Volcanoes at their most explosive have played an important part in the mythologies and histories of humans.

A recent Irish Times article (10/2/22) observed Despite the small number of volcanoes here, European culture has been deeply influenced by volcanic activity. In ancient Greek mythology, volcanoes were where the Olympian gods had imprisoned their rivals, the Titans. When the Romans adopted the Greek religion, Mount Etna became the home of Vulcan, the god of fire and blacksmiths, who worked his forges underneath the mountain.”(u)

Volcanism is not part of the Atlantis story as related by Plato. His narrative clearly attributes the destruction of Atlantis and the Athenians to flooding and earthquake. Admittedly, flooding can be the result of some volcanic activity, but in the absence of any evidence to support this view in the case of Atlantis, the idea is only supposition. While most accept that Atlantis was named after its first king, Atlas, Frank Joseph’s fertile imagination suggests[104] that ‘the island of Atlantis was named after its chief mountain, a dormant volcano’. For those that place Atlantis in the Atlantic the idea of volcanic or seismic activity as the cause of the flooding of Atlantis AND Athens is hard pressed to suggest a location for this activity that would explain two catastrophes two thousand miles or more apart.

However, the red, white and black stone that Plato may be related to volcanic eruptions that produce rocks of tufa (red), pumice (white) and lava (black). Pumice has been found at various locations in Egypt(v) and identified as originating not only from Thera but also from eruptions on the Greek islands of Nisyros and Giali as well as the Italian Lipari Islands(o). Pumice has a chemical fingerprint which enables its source to be identified(t).

Jelle Zeilinga de Boer and Donald Sanders are the authors of Volcanoes in Human History[681] which supports the idea that the eruption of Thera was a factor in the development of the Atlantis story and also suggests a link with the Flood of Deucalion.

Nevertheless, a recent book by William Lauritzen, The Invention of God[745], makes a convincing case for accepting volcanic activity as the inspiration behind some of the imagery of ancient mythologies and most major religions. A recent article(i) on the BBC website expanded on this further. Lauritzen also suggests that the pyramids were meant to represent volcanoes.

Stromboli

Stromboli

The most active volcanic region of Europe is to be found in Italy, where Etna and Stromboli have been continuously erupting for thousands of years(b).  There is a report that a 6000 BC extreme eruption of Etna resulted in a tsunami 130 feet in height which swept the Mediterranean(c). However, the most devastating prehistoric volcanic eruption discovered so far seems to have been in Siberia 252 million years, which may have led to the most extensive mass extinction of life on earth(e). This is now rivalled by Tamu Massif in the Pacific mentioned below.

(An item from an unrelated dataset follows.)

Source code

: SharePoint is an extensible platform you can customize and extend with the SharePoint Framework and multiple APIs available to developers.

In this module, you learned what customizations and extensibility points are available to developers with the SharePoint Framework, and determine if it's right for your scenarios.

The cataclysmic volcanic eruption of Thera in the second millennium BC has had a strong level of support as the cause of Atlantis’ collapse, a view endorsed by recent television documentaries and an IMAX film. The Greek volcanologist, George Vougioukalakis, whose research is featured in the aforementioned film, is convinced that the eruption of Santorini offers the most rational explanation for the truth behind Plato’s story(a). However, he dissents from the recently expressed view that pumice found on the Northern Sinai Peninsula was transported there by a tsunami generated by the eruption of Thera and prefers to believe their transportation there was by normal sea currents.

Apart from Santorini, Jim Allen had initially proposed the Andean village of Quillacas, which lies on top of a volcano, as the site of Atlantis, but later found that the nearby site of Pampa Aullagas had a greater correspondence with the description of Atlantis. More recently Richard W. Welch has suggested the eruption of a supervolcano in the Atlantic as the cause of Atlantis’ demise. And so the idea of the volcanic destruction of Atlantis still has some support!

Since January 2011, Santorini has shown some signs of a volcanic reawakening(d).

In September 2013 studies revealed(f) what may be the location of the largest volcano ever to have erupted on our planet. It would have been the size of the British Isles and situated underwater in the northwest Pacific and known as Tamu Massif. It would have rivalled the Olympus Mons on Mars, but fortunately, has been dormant for 140 million years.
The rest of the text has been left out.